[Opening Data for this task section]
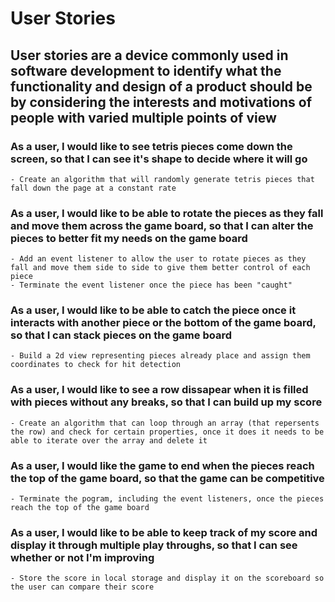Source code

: # User Stories

## User stories are a device commonly used in software development to identify what the functionality and design of a product should be by considering the interests and motivations of people with varied multiple points of view

### As a user, I would like to see tetris pieces come down the screen, so that I can see it's shape to decide where it will go

    - Create an algorithm that will randomly generate tetris pieces that fall down the page at a constant rate

### As a user, I would like to be able to rotate the pieces as they fall and move them across the game board, so that I can alter the pieces to better fit my needs on the game board

    - Add an event listener to allow the user to rotate pieces as they fall and move them side to side to give them better control of each piece
    - Terminate the event listener once the piece has been "caught"

### As a user, I would like to be able to catch the piece once it interacts with another piece or the bottom of the game board, so that I can stack pieces on the game board

    - Build a 2d view representing pieces already place and assign them coordinates to check for hit detection

### As a user, I would like to see a row dissapear when it is filled with pieces without any breaks, so that I can build up my score

    - Create an algorithm that can loop through an array (that repersents the row) and check for certain properties, once it does it needs to be able to iterate over the array and delete it

### As a user, I would like the game to end when the pieces reach the top of the game board, so that the game can be competitive

    - Terminate the pogram, including the event listeners, once the pieces reach the top of the game board

### As a user, I would like to be able to keep track of my score and display it through multiple play throughs, so that I can see whether or not I'm improving

    - Store the score in local storage and display it on the scoreboard so the user can compare their score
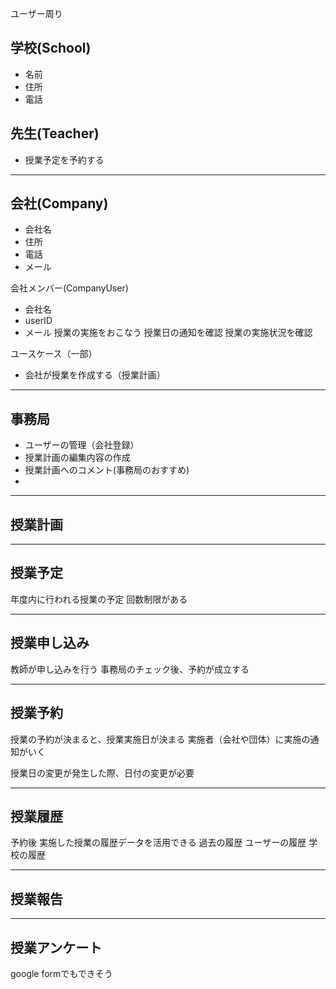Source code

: ユーザー周り

学校(School)
- 
- 名前
- 住所
- 電話

先生(Teacher)
-
- 授業予定を予約する

---
会社(Company)
-
- 会社名
- 住所
- 電話
- メール

会社メンバー(CompanyUser)
- 会社名
- userID
- メール
授業の実施をおこなう
授業日の通知を確認
授業の実施状況を確認

ユースケース（一部）
- 会社が授業を作成する（授業計画）

---
事務局
-
- ユーザーの管理（会社登録）
- 授業計画の編集内容の作成
- 授業計画へのコメント(事務局のおすすめ)
- 

---
授業計画
-


---
授業予定
-
年度内に行われる授業の予定
回数制限がある

---
授業申し込み
-
教師が申し込みを行う
事務局のチェック後、予約が成立する

---
授業予約
-
授業の予約が決まると、授業実施日が決まる
実施者（会社や団体）に実施の通知がいく

授業日の変更が発生した際、日付の変更が必要

---
授業履歴
-
予約後
実施した授業の履歴データを活用できる
過去の履歴
ユーザーの履歴
学校の履歴

---
授業報告
-

---
授業アンケート
-
google formでもできそう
[Closing Data for this task section]
What is required:
Which of the lines above mention the word "when"? Pull those lines out.

Output for this task:
### As a user, I would like to see a row dissapear when it is filled with pieces without any breaks, so that I can build up my score
### As a user, I would like the game to end when the pieces reach the top of the game board, so that the game can be competitive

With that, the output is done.